Monday night, people from the southeast Raleigh community said they want to use the death of 24-year-old Akiel Denkins’ as a means for change.
“We can no longer sit idly by and say it’s not my problem,” said forum organizer Diana Powell.
A group of about 40 people gathered in the small downstairs room at Revelation Church to face the problem they said can’t be ignored.
“Last week was really a wake-up call for us as a community,” said Minister William Cooper III.
Police said Denkins, who was wanted on drug charges, ran from Senior Officer D.C. Twiddy and was reaching for a gun when Twiddy shot him behind a house near Bragg Street. Since his death, issues in the southeast Raleigh community where he was killed have gotten more attention.
“We know one of the issues we have is our young men and women do not have jobs,” said Powell.
Powell, of Justice Served North, has been holding community meetings at Revelation Church for the past 69 weeks to address the issues plaguing south Raleigh. Monday night, there were more people than usual, following Denkins’ death.

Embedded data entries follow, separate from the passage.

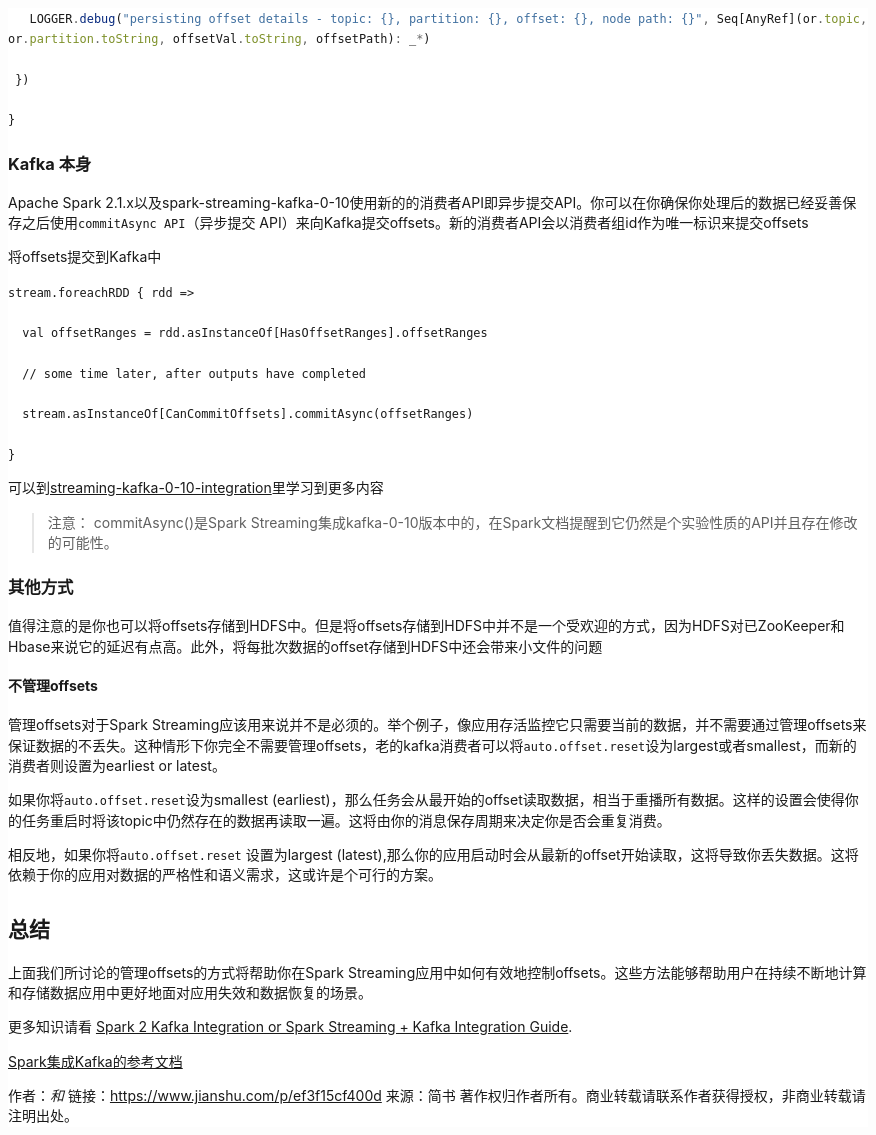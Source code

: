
 ```jsx
   LOGGER.debug("persisting offset details - topic: {}, partition: {}, offset: {}, node path: {}", Seq[AnyRef](or.topic, or.partition.toString, offsetVal.toString, offsetPath): _*)

 })

}
```

### Kafka 本身

Apache Spark 2.1.x以及spark-streaming-kafka-0-10使用新的的消费者API即异步提交API。你可以在你确保你处理后的数据已经妥善保存之后使用`commitAsync API`（异步提交 API）来向Kafka提交offsets。新的消费者API会以消费者组id作为唯一标识来提交offsets

将offsets提交到Kafka中



```tsx
stream.foreachRDD { rdd =>

  val offsetRanges = rdd.asInstanceOf[HasOffsetRanges].offsetRanges

  // some time later, after outputs have completed

  stream.asInstanceOf[CanCommitOffsets].commitAsync(offsetRanges)

}
```

可以到[streaming-kafka-0-10-integration](https://link.jianshu.com?t=http%3A%2F%2Fspark.apache.org%2Fdocs%2Flatest%2Fstreaming-kafka-0-10-integration.html%23kafka-itself)里学习到更多内容

> 注意： commitAsync()是Spark Streaming集成kafka-0-10版本中的，在Spark文档提醒到它仍然是个实验性质的API并且存在修改的可能性。

### 其他方式

值得注意的是你也可以将offsets存储到HDFS中。但是将offsets存储到HDFS中并不是一个受欢迎的方式，因为HDFS对已ZooKeeper和Hbase来说它的延迟有点高。此外，将每批次数据的offset存储到HDFS中还会带来小文件的问题

#### 不管理offsets

管理offsets对于Spark Streaming应该用来说并不是必须的。举个例子，像应用存活监控它只需要当前的数据，并不需要通过管理offsets来保证数据的不丢失。这种情形下你完全不需要管理offsets，老的kafka消费者可以将`auto.offset.reset`设为largest或者smallest，而新的消费者则设置为earliest or latest。

如果你将`auto.offset.reset`设为smallest (earliest)，那么任务会从最开始的offset读取数据，相当于重播所有数据。这样的设置会使得你的任务重启时将该topic中仍然存在的数据再读取一遍。这将由你的消息保存周期来决定你是否会重复消费。

相反地，如果你将`auto.offset.reset` 设置为largest (latest),那么你的应用启动时会从最新的offset开始读取，这将导致你丢失数据。这将依赖于你的应用对数据的严格性和语义需求，这或许是个可行的方案。

## 总结

上面我们所讨论的管理offsets的方式将帮助你在Spark Streaming应用中如何有效地控制offsets。这些方法能够帮助用户在持续不断地计算和存储数据应用中更好地面对应用失效和数据恢复的场景。

更多知识请看 [Spark 2 Kafka Integration or Spark Streaming + Kafka Integration Guide](https://link.jianshu.com?t=https%3A%2F%2Fwww.cloudera.com%2Fdocumentation%2Fspark2%2Flatest%2Ftopics%2Fspark2_kafka.html).

[Spark集成Kafka的参考文档](https://link.jianshu.com?t=http%3A%2F%2Fspark.apache.org%2Fdocs%2Flatest%2Fstreaming-kafka-0-8-integration.html)



作者：_和_
链接：https://www.jianshu.com/p/ef3f15cf400d
来源：简书
著作权归作者所有。商业转载请联系作者获得授权，非商业转载请注明出处。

Those in attendance said they’re frustrated by joblessness, a lack of opportunities, and police-community relations.
Judge Vince Rozier answered questions from an audience on how the legal system plays into community issues.
“There are too many people who I see in the court system who are dying in the street and we need to do something,” he said.
The group didn’t have a concrete answer for what should be done, but many who came out said meetings like the one held Monday night are the way to figure it all out.
“[I’m] just looking for something I can take back to my community, where I can take positive men and show some of these folks before they make bad life decisions that there’s another way,” said Rodney Long.